Peng Liu et al. Sci Rep. 2022.

. 2022 Dec 1;12(1):20772.

doi: 10.1038/s41598-022-24493-y.

Authors

Peng Liu¹, Xiao-Ran Xie¹, Hao Wu¹, Huan Li¹, Jing-Shu Chi¹, Xiao-Ming Liu¹, Ju Luo¹, Yu Tang¹, Can-Xia Xu²

Affiliations

¹ Department of Gastroenterology, Third Xiangya Hospital of Central South University, Changsha, 410013, Hunan, China.
² Department of Gastroenterology, Third Xiangya Hospital of Central South University, Changsha, 410013, Hunan, China. xucanxia2000@163.com.

PMID: 36456585
PMCID: PMC9715703
DOI: 10.1038/s41598-022-24493-y

Abstract

Mesenchymal stem cells (MSCs) are a new therapeutic strategy for inflammatory bowel disease (IBD), and their efficacy has been widely recognized. However, there are still some challenges in cell therapy, including stable cell passage, laboratory conditions for cell culture, high-cost burden, and poor transplantation. The conditioned medium (CM) of MSCs is considered be an excellent alternative to cell transplantation, but the paracrine group in MSC-CM is limited in variety and low in concentration, which cannot meet the therapeutic needs of injured tissues and needs to be optimized.
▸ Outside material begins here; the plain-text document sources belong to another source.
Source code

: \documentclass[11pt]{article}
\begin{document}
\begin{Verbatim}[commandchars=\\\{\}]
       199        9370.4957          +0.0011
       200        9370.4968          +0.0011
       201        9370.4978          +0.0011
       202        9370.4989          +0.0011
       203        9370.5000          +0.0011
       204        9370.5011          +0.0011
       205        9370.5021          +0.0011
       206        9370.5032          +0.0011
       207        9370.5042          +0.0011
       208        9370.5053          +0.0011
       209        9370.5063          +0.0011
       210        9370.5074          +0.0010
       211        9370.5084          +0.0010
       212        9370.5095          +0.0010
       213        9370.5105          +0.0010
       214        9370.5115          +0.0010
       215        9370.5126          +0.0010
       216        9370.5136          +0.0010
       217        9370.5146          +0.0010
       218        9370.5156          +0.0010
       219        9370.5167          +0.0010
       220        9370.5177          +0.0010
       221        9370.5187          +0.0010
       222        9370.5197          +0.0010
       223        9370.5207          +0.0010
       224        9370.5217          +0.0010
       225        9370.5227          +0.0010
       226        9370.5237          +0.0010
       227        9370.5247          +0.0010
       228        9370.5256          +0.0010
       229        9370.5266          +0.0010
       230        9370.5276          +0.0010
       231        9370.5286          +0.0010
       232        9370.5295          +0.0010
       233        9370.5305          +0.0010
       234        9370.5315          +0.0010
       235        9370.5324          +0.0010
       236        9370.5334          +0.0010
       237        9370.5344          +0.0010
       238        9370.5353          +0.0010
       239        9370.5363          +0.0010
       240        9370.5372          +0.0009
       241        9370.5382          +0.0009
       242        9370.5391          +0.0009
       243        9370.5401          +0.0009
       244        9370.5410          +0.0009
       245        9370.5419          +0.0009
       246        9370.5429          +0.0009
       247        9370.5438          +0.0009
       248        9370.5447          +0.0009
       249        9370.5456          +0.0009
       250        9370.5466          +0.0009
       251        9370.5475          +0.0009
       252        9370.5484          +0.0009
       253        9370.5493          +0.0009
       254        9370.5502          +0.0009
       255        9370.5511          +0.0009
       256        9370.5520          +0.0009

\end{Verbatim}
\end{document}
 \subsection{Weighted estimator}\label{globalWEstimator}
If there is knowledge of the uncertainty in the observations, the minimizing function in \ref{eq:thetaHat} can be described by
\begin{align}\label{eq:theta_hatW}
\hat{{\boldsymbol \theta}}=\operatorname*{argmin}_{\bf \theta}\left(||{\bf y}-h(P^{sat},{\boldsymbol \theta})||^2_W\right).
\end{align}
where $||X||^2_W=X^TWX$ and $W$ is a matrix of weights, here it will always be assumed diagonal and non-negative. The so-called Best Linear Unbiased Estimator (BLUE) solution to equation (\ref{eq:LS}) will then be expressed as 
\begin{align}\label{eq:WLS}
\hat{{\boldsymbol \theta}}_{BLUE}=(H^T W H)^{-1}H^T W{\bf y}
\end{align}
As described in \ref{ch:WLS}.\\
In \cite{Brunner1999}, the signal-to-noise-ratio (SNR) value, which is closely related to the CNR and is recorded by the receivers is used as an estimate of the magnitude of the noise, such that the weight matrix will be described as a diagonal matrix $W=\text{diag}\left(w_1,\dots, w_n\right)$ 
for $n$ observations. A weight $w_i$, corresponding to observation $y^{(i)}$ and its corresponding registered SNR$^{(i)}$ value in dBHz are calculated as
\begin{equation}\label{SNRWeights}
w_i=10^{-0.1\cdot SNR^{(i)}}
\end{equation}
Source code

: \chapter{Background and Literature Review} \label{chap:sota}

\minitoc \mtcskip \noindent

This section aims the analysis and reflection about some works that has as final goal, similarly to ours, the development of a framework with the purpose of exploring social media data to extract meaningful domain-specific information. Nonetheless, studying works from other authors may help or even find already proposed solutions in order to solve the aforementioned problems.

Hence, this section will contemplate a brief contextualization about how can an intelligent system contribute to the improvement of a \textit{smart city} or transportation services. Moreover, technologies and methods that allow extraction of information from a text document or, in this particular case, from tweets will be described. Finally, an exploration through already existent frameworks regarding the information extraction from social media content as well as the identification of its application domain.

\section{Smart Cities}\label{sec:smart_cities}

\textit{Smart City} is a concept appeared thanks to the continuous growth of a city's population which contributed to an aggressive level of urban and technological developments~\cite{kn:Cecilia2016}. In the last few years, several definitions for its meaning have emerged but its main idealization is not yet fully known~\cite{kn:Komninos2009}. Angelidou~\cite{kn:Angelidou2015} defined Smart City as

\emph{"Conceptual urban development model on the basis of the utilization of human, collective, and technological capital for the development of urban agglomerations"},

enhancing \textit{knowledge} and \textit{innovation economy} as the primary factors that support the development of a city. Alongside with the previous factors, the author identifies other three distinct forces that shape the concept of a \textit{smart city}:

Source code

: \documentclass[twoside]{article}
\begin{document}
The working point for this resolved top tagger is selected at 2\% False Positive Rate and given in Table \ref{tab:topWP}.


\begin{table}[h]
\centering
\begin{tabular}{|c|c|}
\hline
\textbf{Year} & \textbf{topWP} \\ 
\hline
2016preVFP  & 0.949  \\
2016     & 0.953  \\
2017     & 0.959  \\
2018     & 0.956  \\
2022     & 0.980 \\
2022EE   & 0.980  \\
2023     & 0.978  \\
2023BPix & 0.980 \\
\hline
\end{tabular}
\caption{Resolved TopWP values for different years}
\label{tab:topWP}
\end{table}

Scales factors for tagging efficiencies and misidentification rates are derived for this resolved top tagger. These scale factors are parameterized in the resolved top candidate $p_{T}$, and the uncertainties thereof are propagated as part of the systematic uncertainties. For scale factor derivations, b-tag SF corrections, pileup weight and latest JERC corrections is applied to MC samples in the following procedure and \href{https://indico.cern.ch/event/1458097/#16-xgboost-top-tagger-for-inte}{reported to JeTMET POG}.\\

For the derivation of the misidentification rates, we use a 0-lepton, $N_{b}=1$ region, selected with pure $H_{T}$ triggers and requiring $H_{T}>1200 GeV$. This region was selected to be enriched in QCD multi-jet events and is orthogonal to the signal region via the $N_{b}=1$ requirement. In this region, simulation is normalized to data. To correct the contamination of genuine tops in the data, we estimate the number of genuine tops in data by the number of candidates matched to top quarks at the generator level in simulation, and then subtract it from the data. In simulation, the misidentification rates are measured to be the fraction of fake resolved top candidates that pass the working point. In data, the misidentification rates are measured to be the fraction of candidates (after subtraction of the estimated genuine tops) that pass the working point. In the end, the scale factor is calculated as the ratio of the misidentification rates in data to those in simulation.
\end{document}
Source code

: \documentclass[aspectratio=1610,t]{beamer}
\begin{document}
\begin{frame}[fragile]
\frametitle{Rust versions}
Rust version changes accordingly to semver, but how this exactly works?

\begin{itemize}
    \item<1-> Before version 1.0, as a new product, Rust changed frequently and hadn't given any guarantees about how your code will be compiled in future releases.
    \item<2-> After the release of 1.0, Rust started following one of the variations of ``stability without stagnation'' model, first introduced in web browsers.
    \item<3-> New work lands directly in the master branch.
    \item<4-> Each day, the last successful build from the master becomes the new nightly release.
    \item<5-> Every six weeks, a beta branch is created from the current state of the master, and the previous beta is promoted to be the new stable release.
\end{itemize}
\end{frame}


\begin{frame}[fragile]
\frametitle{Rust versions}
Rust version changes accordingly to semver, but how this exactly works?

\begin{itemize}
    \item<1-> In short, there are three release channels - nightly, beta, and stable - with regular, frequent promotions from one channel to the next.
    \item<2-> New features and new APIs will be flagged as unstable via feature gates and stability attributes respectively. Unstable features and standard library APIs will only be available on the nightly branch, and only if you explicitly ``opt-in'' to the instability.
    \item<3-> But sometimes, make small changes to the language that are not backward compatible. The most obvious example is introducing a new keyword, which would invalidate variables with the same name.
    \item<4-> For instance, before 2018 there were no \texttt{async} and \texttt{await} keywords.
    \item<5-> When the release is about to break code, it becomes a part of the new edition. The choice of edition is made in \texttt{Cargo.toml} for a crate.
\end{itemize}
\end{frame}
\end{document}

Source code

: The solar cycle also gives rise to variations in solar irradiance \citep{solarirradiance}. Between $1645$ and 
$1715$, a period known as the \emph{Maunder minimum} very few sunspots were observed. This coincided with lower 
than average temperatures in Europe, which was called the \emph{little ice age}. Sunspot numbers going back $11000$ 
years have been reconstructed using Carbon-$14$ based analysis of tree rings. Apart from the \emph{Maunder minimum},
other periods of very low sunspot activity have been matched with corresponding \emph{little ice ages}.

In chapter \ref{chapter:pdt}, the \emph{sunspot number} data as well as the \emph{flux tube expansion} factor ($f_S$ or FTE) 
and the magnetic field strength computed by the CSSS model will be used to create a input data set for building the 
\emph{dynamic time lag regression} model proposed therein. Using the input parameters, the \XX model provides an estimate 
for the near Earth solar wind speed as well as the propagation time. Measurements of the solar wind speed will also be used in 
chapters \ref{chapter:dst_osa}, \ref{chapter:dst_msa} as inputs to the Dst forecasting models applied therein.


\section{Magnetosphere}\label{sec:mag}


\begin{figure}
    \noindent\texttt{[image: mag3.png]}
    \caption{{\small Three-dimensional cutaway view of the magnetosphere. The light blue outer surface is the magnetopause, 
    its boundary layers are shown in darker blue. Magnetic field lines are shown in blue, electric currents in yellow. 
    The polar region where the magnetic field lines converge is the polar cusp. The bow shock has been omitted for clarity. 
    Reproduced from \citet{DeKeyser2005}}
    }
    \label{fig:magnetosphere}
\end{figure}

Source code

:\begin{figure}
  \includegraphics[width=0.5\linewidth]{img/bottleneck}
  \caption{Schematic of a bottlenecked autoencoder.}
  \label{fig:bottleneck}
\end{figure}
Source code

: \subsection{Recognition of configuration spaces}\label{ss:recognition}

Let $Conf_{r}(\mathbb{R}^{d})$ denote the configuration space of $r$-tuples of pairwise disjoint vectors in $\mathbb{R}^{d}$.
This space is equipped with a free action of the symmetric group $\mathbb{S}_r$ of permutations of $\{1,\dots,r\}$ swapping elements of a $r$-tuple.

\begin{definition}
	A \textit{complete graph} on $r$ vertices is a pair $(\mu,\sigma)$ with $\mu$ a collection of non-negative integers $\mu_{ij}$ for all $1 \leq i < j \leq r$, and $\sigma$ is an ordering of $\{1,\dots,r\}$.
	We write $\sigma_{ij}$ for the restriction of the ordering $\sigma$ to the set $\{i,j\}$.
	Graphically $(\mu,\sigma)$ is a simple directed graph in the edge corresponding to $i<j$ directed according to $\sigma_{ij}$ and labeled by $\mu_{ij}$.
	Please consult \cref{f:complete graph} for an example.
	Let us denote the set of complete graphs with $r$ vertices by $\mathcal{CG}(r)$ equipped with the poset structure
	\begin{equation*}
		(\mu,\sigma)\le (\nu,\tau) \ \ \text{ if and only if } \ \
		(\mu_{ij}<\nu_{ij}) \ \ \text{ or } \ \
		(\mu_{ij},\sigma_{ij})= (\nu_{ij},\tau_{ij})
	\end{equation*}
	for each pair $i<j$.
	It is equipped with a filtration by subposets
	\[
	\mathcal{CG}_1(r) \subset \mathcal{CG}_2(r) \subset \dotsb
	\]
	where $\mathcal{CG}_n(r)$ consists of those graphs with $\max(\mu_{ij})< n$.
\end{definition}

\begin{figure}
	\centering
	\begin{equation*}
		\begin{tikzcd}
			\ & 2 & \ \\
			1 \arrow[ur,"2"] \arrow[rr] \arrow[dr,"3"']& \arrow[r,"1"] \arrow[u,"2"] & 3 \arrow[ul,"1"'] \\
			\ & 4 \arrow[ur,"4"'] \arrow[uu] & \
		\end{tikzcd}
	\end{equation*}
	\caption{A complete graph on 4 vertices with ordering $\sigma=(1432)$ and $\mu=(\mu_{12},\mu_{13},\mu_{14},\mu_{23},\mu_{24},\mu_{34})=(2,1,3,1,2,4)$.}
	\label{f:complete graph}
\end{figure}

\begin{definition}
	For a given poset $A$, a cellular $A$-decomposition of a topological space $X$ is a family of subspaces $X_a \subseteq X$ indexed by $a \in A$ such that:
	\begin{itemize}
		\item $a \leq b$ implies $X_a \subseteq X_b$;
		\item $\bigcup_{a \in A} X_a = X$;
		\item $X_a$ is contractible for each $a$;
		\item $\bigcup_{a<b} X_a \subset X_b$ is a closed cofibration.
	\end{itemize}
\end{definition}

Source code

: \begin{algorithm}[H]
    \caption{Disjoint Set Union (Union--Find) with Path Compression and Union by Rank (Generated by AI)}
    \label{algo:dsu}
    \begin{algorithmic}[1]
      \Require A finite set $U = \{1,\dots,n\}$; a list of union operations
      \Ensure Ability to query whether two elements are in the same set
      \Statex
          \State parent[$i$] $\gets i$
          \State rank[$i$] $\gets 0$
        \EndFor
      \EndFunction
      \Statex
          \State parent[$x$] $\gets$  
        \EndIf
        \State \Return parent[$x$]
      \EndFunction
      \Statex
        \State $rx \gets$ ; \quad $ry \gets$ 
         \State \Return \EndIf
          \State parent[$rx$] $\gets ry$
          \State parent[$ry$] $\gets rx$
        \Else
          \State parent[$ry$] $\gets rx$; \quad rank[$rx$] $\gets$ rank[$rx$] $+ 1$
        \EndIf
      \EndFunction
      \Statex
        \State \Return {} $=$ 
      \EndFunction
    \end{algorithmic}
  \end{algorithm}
Pretreatment with low concentration of hydrogen peroxide (H₂O₂) can not only protect cells from oxidative damage, but also play a role similar to growth factors and regulate the physiological function of stem cells, to obtain an improved conditioned medium. To determine the optimal protocol for pretreatment of MSCs with H₂O₂, and to study the efficacy and potential mechanism of MSC-CM pretreated with H₂O₂ on Dextran Sulfate Sodium (DSS)-induced acute experimental colitis. MSCs were exposed to different concentrations of H₂O₂, and the optimal H₂O₂ pretreatment conditions were determined by evaluating their critical cell functional properties. H₂O₂-pretreated MSC-CM was transplanted into experimental mouse colitis by enema at 2, 4, and 6 days in modeling, and the changes of colonic tissue structure, the levels of inflammation and oxidative stress, the molecular changes of Nrf2/Keap1/ARE axis, and the related indicators of apoptosis in colonic epithelial cells were observed in each group. In vitro, Pretreated MSCs with 25 μM H₂O₂ significantly enhanced cell proliferation, migration, and survival, but had no effect on apoptosis. In vivo, MSC-CM treatment decreased apoptosis and extracellular matrix deposition, and maintained the mechanical barrier and permeability of colonic epithelial cells in experimental mouse colitis. Mechanistically, H₂O₂-pretreated MSC-CM against reactive oxygen species (ROS) production and MDA generation, accompanied by increases in components of the enzymatic antioxidant system includes SOD, CAT, GSH-PX, and T-AOC, which is through the up-regulation of the Nrf2, HO-1, and NQO-1 antioxidant genes. Our data confirmed that 25 μM H₂O₂ pretreated MSC-CM treatment could effectively improve intestinal mucosal repair in experimental colitis, which may be achieved by activating Nrf2/Keap1/ARE pathway.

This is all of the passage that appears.